Se analisarmos a documentação da classe Collections no java 7 e no java 8, nada mudou, a assinatura do método sort, continua a mesma coisa, recebendo uma lista e um comparador, porém, até quem não conhece nada de lambda, consegue perceber no exemplo acima que o segundo parâmetro não tem como ser um objeto, conseguimos facilmente identificar uma operação de comparação, ou seja, ainda estamos implementando um método que compara dois objetos do tipo carro, porém, agora estamos apenas declarando uma função, a famosa função anônima do java 8 (ou lambda), e não mais uma classe anônima. O segredo está na interface Comparator, que ganhou a anotação @FunctionalInterface. Podemos perceber que não é em todos os lugares que conseguimos utilizar lambdas, o java permite apenas em implementações de interfaces funcionais, na verdade, não precisa necessáriamente estar anotada com @FunctionalInterface, basta ser uma interface e possuir apenas um método que o compilador irá entender. Então vamos entender o que o java faz para compilar um lambda.
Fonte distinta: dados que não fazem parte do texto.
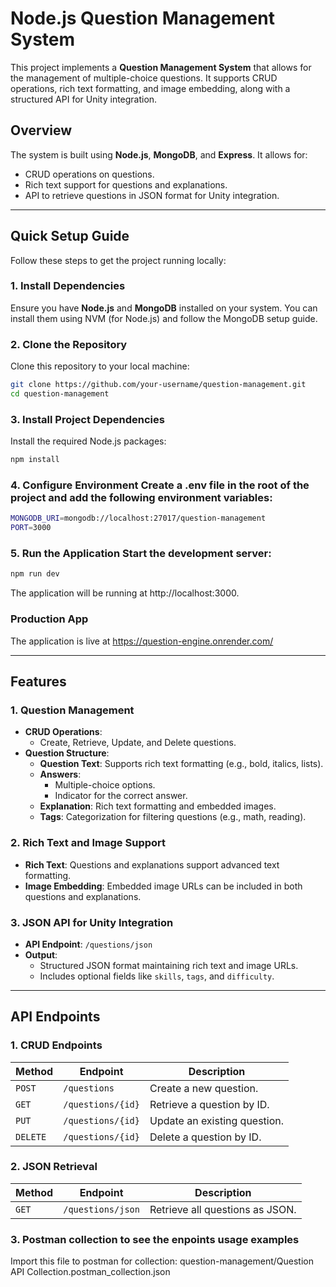 # Node.js Question Management System

This project implements a **Question Management System** that allows for the management of multiple-choice questions. It supports CRUD operations, rich text formatting, and image embedding, along with a structured API for Unity integration.

## Overview

The system is built using **Node.js**, **MongoDB**, and **Express**. It allows for:
- CRUD operations on questions.
- Rich text support for questions and explanations.
- API to retrieve questions in JSON format for Unity integration.

---

## Quick Setup Guide

Follow these steps to get the project running locally:

### 1. Install Dependencies
Ensure you have **Node.js** and **MongoDB** installed on your system. You can install them using NVM (for Node.js) and follow the MongoDB setup guide.

### 2. Clone the Repository
Clone this repository to your local machine:

```bash
git clone https://github.com/your-username/question-management.git
cd question-management
```


### 3. Install Project Dependencies
Install the required Node.js packages:
```bash
npm install
```


### 4. Configure Environment Create a .env file in the root of the project and add the following environment variables:
```bash
MONGODB_URI=mongodb://localhost:27017/question-management
PORT=3000
```

### 5. Run the Application Start the development server:
```bash
npm run dev
```

The application will be running at http://localhost:3000.

### Production App

The application is live at https://question-engine.onrender.com/

---

## Features

### 1. Question Management
- **CRUD Operations**:
  - Create, Retrieve, Update, and Delete questions.
- **Question Structure**:
  - **Question Text**: Supports rich text formatting (e.g., bold, italics, lists).
  - **Answers**:
    - Multiple-choice options.
    - Indicator for the correct answer.
  - **Explanation**: Rich text formatting and embedded images.
  - **Tags**: Categorization for filtering questions (e.g., math, reading).

### 2. Rich Text and Image Support
- **Rich Text**: Questions and explanations support advanced text formatting.
- **Image Embedding**: Embedded image URLs can be included in both questions and explanations.

### 3. JSON API for Unity Integration
- **API Endpoint**: `/questions/json`
- **Output**:
  - Structured JSON format maintaining rich text and image URLs.
  - Includes optional fields like `skills`, `tags`, and `difficulty`.

---

## API Endpoints

### 1. CRUD Endpoints
| Method   | Endpoint           | Description                |
|----------|--------------------|----------------------------|
| `POST`   | `/questions`       | Create a new question.     |
| `GET`    | `/questions/{id}`  | Retrieve a question by ID. |
| `PUT`    | `/questions/{id}`  | Update an existing question. |
| `DELETE` | `/questions/{id}`  | Delete a question by ID.   |

### 2. JSON Retrieval
| Method   | Endpoint           | Description                        |
|----------|--------------------|------------------------------------|
| `GET`    | `/questions/json`  | Retrieve all questions as JSON.    |

### 3. Postman collection to see the enpoints usage examples

Import this file to postman for collection: question-management/Question API Collection.postman_collection.json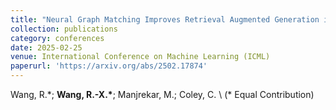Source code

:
 ```yaml
---
title: "Neural Graph Matching Improves Retrieval Augmented Generation in Molecular Machine Learning"
collection: publications
category: conferences
date: 2025-02-25
venue: International Conference on Machine Learning (ICML)
paperurl: 'https://arxiv.org/abs/2502.17874'
---
```

Wang, R.\*; **Wang, R.-X.\***; Manjrekar, M.; Coley, C. \\
(\* Equal Contribution)
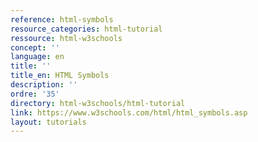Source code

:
 ```yaml
---
reference: html-symbols
resource_categories: html-tutorial
ressource: html-w3schools
concept: ''
language: en
title: ''
title_en: HTML Symbols
description: ''
ordre: '35'
directory: html-w3schools/html-tutorial
link: https://www.w3schools.com/html/html_symbols.asp
layout: tutorials
---
```

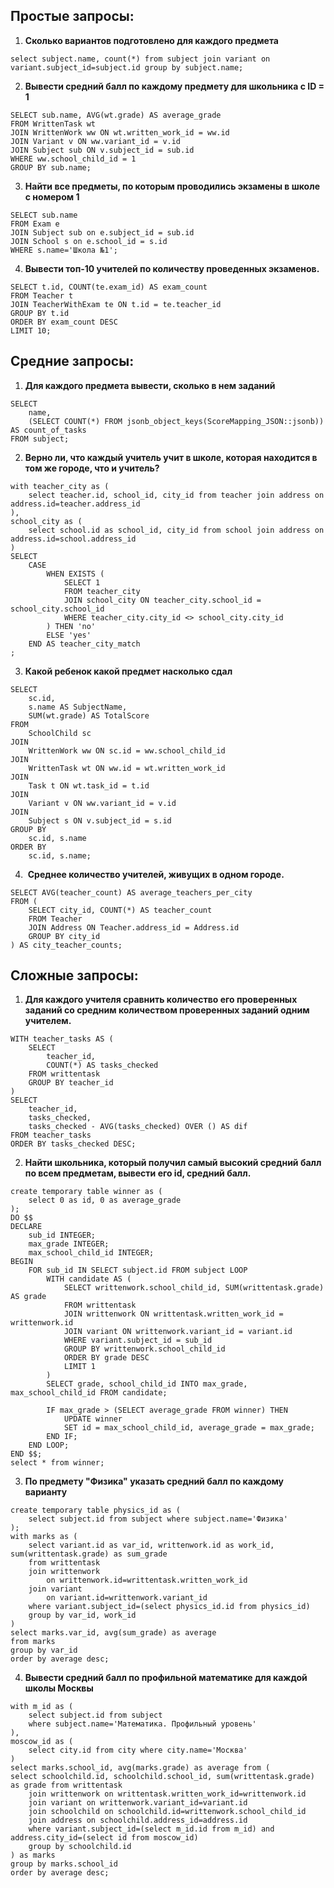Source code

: ## Простые запросы:

1. **Сколько вариантов подготовлено для каждого предмета**
```postgresql
select subject.name, count(*) from subject join variant on variant.subject_id=subject.id group by subject.name;
```
2. **Вывести средний балл по каждому предмету для школьника с ID = 1**
```postgresql
SELECT sub.name, AVG(wt.grade) AS average_grade
FROM WrittenTask wt
JOIN WrittenWork ww ON wt.written_work_id = ww.id
JOIN Variant v ON ww.variant_id = v.id
JOIN Subject sub ON v.subject_id = sub.id
WHERE ww.school_child_id = 1
GROUP BY sub.name;
```
3. **Найти все предметы, по которым проводились экзамены в школе с номером 1**
```postgresql
SELECT sub.name
FROM Exam e
JOIN Subject sub on e.subject_id = sub.id
JOIN School s on e.school_id = s.id
WHERE s.name='Школа №1';
```
4. **Вывести топ-10 учителей по количеству проведенных экзаменов.**
```postgresql
SELECT t.id, COUNT(te.exam_id) AS exam_count
FROM Teacher t
JOIN TeacherWithExam te ON t.id = te.teacher_id
GROUP BY t.id
ORDER BY exam_count DESC
LIMIT 10;
```
## Средние запросы:
1. **Для каждого предмета вывести, сколько в нем заданий**
```postgresql
SELECT 
    name, 
    (SELECT COUNT(*) FROM jsonb_object_keys(ScoreMapping_JSON::jsonb)) AS count_of_tasks
FROM subject;
```
2. **Верно ли, что каждый учитель учит в школе, которая находится в том же городе, что и учитель?**
```postgresql
with teacher_city as (
	select teacher.id, school_id, city_id from teacher join address on address.id=teacher.address_id
),
school_city as (
	select school.id as school_id, city_id from school join address on address.id=school.address_id
)
SELECT 
    CASE 
        WHEN EXISTS (
            SELECT 1 
            FROM teacher_city
            JOIN school_city ON teacher_city.school_id = school_city.school_id
            WHERE teacher_city.city_id <> school_city.city_id
        ) THEN 'no'
        ELSE 'yes'
    END AS teacher_city_match
;
```
3. **Какой ребенок какой предмет насколько сдал**
```postgresql
SELECT 
    sc.id,
    s.name AS SubjectName,
    SUM(wt.grade) AS TotalScore
FROM 
    SchoolChild sc
JOIN 
    WrittenWork ww ON sc.id = ww.school_child_id
JOIN 
    WrittenTask wt ON ww.id = wt.written_work_id
JOIN 
    Task t ON wt.task_id = t.id
JOIN 
    Variant v ON ww.variant_id = v.id
JOIN 
    Subject s ON v.subject_id = s.id
GROUP BY 
    sc.id, s.name
ORDER BY 
    sc.id, s.name;
```
4.  **Среднее количество учителей, живущих в одном городе.**
```postgresql
SELECT AVG(teacher_count) AS average_teachers_per_city 
FROM ( 
	SELECT city_id, COUNT(*) AS teacher_count 
	FROM Teacher 
	JOIN Address ON Teacher.address_id = Address.id 
	GROUP BY city_id
) AS city_teacher_counts;
```
## Сложные запросы:
1. **Для каждого учителя сравнить количество его проверенных заданий со средним количеством проверенных заданий одним учителем.**
```postgresql
WITH teacher_tasks AS (
    SELECT 
        teacher_id, 
        COUNT(*) AS tasks_checked
    FROM writtentask
    GROUP BY teacher_id
)
SELECT 
    teacher_id, 
    tasks_checked,
    tasks_checked - AVG(tasks_checked) OVER () AS dif
FROM teacher_tasks
ORDER BY tasks_checked DESC;
```
2. **Найти школьника, который получил самый высокий средний балл по всем предметам, вывести его id, средний балл.**
```postgresql
create temporary table winner as (
	select 0 as id, 0 as average_grade
);
DO $$
DECLARE
    sub_id INTEGER;
    max_grade INTEGER;
    max_school_child_id INTEGER;
BEGIN
    FOR sub_id IN SELECT subject.id FROM subject LOOP
        WITH candidate AS (
            SELECT writtenwork.school_child_id, SUM(writtentask.grade) AS grade 
            FROM writtentask
            JOIN writtenwork ON writtentask.written_work_id = writtenwork.id
            JOIN variant ON writtenwork.variant_id = variant.id
            WHERE variant.subject_id = sub_id
            GROUP BY writtenwork.school_child_id
            ORDER BY grade DESC
            LIMIT 1
        )
        SELECT grade, school_child_id INTO max_grade, max_school_child_id FROM candidate;

        IF max_grade > (SELECT average_grade FROM winner) THEN
            UPDATE winner
            SET id = max_school_child_id, average_grade = max_grade;
        END IF;
    END LOOP;
END $$;
select * from winner;
```
3. **По предмету "Физика" указать средний балл по каждому варианту**
```postgresql
create temporary table physics_id as (
	select subject.id from subject where subject.name='Физика'
);
with marks as (
	select variant.id as var_id, writtenwork.id as work_id, sum(writtentask.grade) as sum_grade
	from writtentask
	join writtenwork
		on writtenwork.id=writtentask.written_work_id
	join variant
		on variant.id=writtenwork.variant_id
	where variant.subject_id=(select physics_id.id from physics_id)
	group by var_id, work_id
)
select marks.var_id, avg(sum_grade) as average
from marks
group by var_id
order by average desc;
```
4. **Вывести средний балл по профильной математике для каждой школы Москвы**
```postgresql
with m_id as (
	select subject.id from subject 
	where subject.name='Математика. Профильный уровень'
),
moscow_id as (
	select city.id from city where city.name='Москва'
)
select marks.school_id, avg(marks.grade) as average from (
select schoolchild.id, schoolchild.school_id, sum(writtentask.grade) as grade from writtentask
	join writtenwork on writtentask.written_work_id=writtenwork.id
	join variant on writtenwork.variant_id=variant.id
	join schoolchild on schoolchild.id=writtenwork.school_child_id
	join address on schoolchild.address_id=address.id
	where variant.subject_id=(select m_id.id from m_id) and address.city_id=(select id from moscow_id)
	group by schoolchild.id
) as marks
group by marks.school_id
order by average desc;
```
OBS: O intellij já está reportando warnings quando você implementa uma interface funcional através de classe anônima.

Compilação de lambdas

Com certeza, a pergunta que não quer calar é, como que uma linguagem imperativa e orientada a objetos, fortemente tipada, ou melhor, como que uma linguagem cuja classe é sua entidade real onde todo código deve existir sob o domínio de uma classe, todo código deve ser referenciado através de uma classe, nos permite de uma hora para outra, referenciar uma função anônima e ainda com tipagem de parâmetros opcional? Primeiramente, sim, realmente tudo indica que estamos referenciando uma função função anônima, e que essa função não pertence a uma classe, mas não é bem assim que o compilador faz para a JVM entender esse código.
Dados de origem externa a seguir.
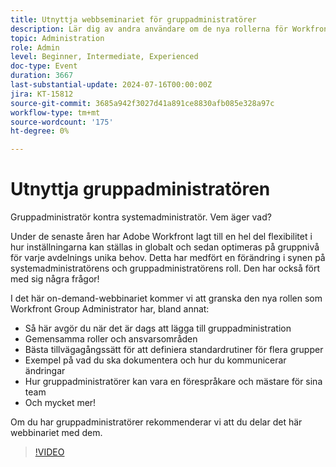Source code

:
 ```yaml
---
title: Utnyttja webbseminariet för gruppadministratörer
description: Lär dig av andra användare om de nya rollerna för Workfront system- och gruppadministratörer. Utforska roller, bästa praxis, dokumentation och lobbying i vårt on-demand-webbinarium.
topic: Administration
role: Admin
level: Beginner, Intermediate, Experienced
doc-type: Event
duration: 3667
last-substantial-update: 2024-07-16T00:00:00Z
jira: KT-15812
source-git-commit: 3685a942f3027d41a891ce8830afb085e328a97c
workflow-type: tm+mt
source-wordcount: '175'
ht-degree: 0%

---
```



# Utnyttja gruppadministratören

Gruppadministratör kontra systemadministratör. Vem äger vad?

Under de senaste åren har Adobe Workfront lagt till en hel del flexibilitet i hur inställningarna kan ställas in globalt och sedan optimeras på gruppnivå för varje avdelnings unika behov. Detta har medfört en förändring i synen på systemadministratörens och gruppadministratörens roll. Den har också fört med sig några frågor!

I det här on-demand-webbinariet kommer vi att granska den nya rollen som Workfront Group Administrator har, bland annat:

* Så här avgör du när det är dags att lägga till gruppadministration
* Gemensamma roller och ansvarsområden
* Bästa tillvägagångssätt för att definiera standardrutiner för flera grupper
* Exempel på vad du ska dokumentera och hur du kommunicerar ändringar
* Hur gruppadministratörer kan vara en förespråkare och mästare för sina team
* Och mycket mer!

Om du har gruppadministratörer rekommenderar vi att du delar det här webbinariet med dem.

>[!VIDEO](https://video.tv.adobe.com/v/3431006/?learn=on)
O fato do uso de lambdas estar restrito apenas com interfaces funcionais não é coincidência, como uma interface funcional possui apenas um método, já da pra perceber o que o compilador faz por baixo dos panos né. Mas ainda não é tão simples assim.
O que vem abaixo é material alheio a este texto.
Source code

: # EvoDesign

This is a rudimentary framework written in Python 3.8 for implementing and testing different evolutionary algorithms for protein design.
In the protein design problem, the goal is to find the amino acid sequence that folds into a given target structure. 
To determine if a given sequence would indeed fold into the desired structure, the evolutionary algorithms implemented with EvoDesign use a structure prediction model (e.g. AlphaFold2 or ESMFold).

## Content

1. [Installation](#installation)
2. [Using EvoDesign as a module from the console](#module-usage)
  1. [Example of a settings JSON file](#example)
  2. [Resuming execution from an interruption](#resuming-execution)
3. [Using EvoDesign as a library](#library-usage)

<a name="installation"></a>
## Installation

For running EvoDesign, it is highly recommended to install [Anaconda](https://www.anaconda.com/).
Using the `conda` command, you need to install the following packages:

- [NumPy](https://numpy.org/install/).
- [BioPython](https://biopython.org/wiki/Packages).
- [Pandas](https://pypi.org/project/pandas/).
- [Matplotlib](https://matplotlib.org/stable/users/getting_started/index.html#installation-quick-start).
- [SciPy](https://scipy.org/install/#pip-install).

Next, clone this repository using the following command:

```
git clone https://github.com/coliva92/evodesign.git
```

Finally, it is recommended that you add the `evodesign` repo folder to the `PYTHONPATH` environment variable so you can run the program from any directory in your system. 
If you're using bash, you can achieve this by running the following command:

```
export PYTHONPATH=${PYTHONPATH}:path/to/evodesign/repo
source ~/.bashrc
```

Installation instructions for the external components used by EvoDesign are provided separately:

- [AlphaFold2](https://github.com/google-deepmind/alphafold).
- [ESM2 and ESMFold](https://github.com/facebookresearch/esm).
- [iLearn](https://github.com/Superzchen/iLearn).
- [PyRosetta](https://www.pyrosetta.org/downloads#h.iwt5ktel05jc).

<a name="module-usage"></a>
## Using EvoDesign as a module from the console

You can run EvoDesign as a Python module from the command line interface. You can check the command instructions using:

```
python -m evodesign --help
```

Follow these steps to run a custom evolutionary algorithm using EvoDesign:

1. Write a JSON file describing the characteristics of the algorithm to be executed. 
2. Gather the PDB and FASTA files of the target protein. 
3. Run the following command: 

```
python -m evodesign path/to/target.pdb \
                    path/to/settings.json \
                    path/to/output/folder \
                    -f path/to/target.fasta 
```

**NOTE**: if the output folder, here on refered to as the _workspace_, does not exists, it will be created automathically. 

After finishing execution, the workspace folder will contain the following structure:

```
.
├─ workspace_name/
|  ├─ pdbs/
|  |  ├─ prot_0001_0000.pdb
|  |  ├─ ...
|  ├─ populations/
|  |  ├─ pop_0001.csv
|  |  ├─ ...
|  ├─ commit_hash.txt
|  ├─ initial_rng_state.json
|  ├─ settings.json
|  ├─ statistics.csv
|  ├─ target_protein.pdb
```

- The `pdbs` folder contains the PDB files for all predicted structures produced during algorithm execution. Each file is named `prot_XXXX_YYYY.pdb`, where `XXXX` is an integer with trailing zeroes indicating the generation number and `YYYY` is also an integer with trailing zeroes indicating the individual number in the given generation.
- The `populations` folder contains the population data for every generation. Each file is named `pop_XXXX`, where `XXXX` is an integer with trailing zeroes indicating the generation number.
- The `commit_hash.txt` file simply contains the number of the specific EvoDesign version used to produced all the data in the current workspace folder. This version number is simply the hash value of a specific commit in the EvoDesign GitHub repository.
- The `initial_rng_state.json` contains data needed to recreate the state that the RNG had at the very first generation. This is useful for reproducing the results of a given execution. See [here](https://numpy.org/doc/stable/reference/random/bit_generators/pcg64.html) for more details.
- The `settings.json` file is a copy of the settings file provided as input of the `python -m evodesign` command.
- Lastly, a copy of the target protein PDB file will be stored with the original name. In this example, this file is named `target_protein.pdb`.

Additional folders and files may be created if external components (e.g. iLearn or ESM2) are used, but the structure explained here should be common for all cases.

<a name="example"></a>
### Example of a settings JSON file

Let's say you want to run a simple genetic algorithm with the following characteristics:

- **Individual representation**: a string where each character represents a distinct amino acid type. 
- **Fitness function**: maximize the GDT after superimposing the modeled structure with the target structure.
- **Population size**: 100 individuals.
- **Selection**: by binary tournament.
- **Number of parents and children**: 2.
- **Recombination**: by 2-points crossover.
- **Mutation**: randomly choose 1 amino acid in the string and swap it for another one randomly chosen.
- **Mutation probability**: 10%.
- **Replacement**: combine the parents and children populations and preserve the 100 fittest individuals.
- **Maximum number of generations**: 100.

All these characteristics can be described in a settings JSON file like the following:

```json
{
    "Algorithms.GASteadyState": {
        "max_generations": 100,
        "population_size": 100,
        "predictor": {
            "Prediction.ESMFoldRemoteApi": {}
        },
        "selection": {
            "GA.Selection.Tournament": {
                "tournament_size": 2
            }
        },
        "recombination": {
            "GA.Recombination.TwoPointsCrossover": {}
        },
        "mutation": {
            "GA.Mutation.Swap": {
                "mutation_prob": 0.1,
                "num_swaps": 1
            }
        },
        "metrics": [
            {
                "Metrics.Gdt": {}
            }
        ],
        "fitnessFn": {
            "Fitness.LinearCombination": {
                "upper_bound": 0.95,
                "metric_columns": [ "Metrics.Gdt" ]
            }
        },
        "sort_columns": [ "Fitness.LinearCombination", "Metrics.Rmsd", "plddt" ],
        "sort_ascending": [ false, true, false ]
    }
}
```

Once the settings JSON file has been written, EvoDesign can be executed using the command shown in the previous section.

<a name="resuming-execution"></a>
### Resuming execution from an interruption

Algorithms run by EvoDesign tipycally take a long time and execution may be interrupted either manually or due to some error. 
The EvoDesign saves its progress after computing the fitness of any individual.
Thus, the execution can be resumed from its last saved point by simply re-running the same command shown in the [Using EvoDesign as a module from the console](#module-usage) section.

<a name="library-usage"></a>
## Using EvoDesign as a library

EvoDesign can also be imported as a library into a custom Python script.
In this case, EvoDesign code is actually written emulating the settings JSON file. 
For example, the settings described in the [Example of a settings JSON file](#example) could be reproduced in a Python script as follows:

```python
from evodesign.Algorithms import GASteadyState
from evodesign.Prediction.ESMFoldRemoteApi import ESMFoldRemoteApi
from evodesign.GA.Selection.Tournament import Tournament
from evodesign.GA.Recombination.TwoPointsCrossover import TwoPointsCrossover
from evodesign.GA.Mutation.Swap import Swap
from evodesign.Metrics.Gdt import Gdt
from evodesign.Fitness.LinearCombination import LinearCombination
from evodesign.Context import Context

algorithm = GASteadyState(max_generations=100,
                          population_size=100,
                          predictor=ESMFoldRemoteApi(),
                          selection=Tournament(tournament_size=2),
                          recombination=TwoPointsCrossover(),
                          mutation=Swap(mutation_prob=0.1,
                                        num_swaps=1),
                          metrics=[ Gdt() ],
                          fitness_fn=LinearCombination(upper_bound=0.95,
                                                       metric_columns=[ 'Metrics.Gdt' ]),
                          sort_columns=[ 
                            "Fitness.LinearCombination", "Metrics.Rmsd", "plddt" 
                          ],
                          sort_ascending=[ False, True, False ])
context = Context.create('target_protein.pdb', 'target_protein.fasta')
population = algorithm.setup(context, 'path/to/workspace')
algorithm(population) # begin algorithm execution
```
Quando o compilador encontra uma expressão lambda no código, a primeira coisa que ele faz é, utilizando LambdaMetafactory extrair a lambda para uma função tipada e encontrar sua devida interface funcional na qual o método irá implementar, a tipagem dos parâmetros e a interface funcional correta é obtida lexicalmente, após isso, graças a JSR 292 implementada no java 7, a JVM consegue fazer toda a mágica para chamar o método dinamicamente através do invokedynamic. Uma explicação muito bem detalhada sobre como o compilador converte expressões lambda pode ser encontrada aqui.

A mesma coisa acontece quando referenciamos um método:

cars.stream().sorted(Comparator.comparingInt(Car::getId));

O compilador irá utilizar a classe LambdaMetafactory para referenciar o método que será conhecido e chamado pela JVM em tempo de execução.

Afinal, é funcional ou não?

Sim, e não, se olharmos como desenvolvedores, quando utilizamos lambda estamos referenciando uma função, por mais que no final o compilador transforme tudo isso, coloque dentro de uma classe e tudo volta como era antes, para quem está desenvolvendo, lambda é a referência de uma função anônima, a operação acima, é a passagem de um método como parâmetro. Porém não podemos afirmar com todas as forças do universo que o java 8 é uma linguagem com paradigma funcional, ainda não podemos assinar funções a uma variável, ainda não temos total controle sobre estado de objetos etc.

Agora se formos binários, não, java não é uma linguagem de paradigma funcional e se a intenção for se tornar funcional um dia, o que não é verdade, está muito longe disso. Há mais de 15 anos o java vem conseguindo combinar muito bem o paradigma de orientação a objetos com alguns outros, e com o funcional não será diferente. Ser funcional é muito mais do que permitir uma pequena abstração de lambda, talvez, muitos recursos de imperatividade e até mesmo de orientação a objetos deveriam ser sacrificados.

O lambda veio para o java por suas qualidades (que não são poucas), a facilidade e praticidade de utlizar sem impacto em performance, a legibilidade que deixa no código, a economia de linhas por função (que não é pouco) etc, o mesmo acontece com streams e referência de métodos. Ou seja, o java apenas implementou o que a programação funcional possui de melhor, com adaptações, restrições, porém mantendo seu legado.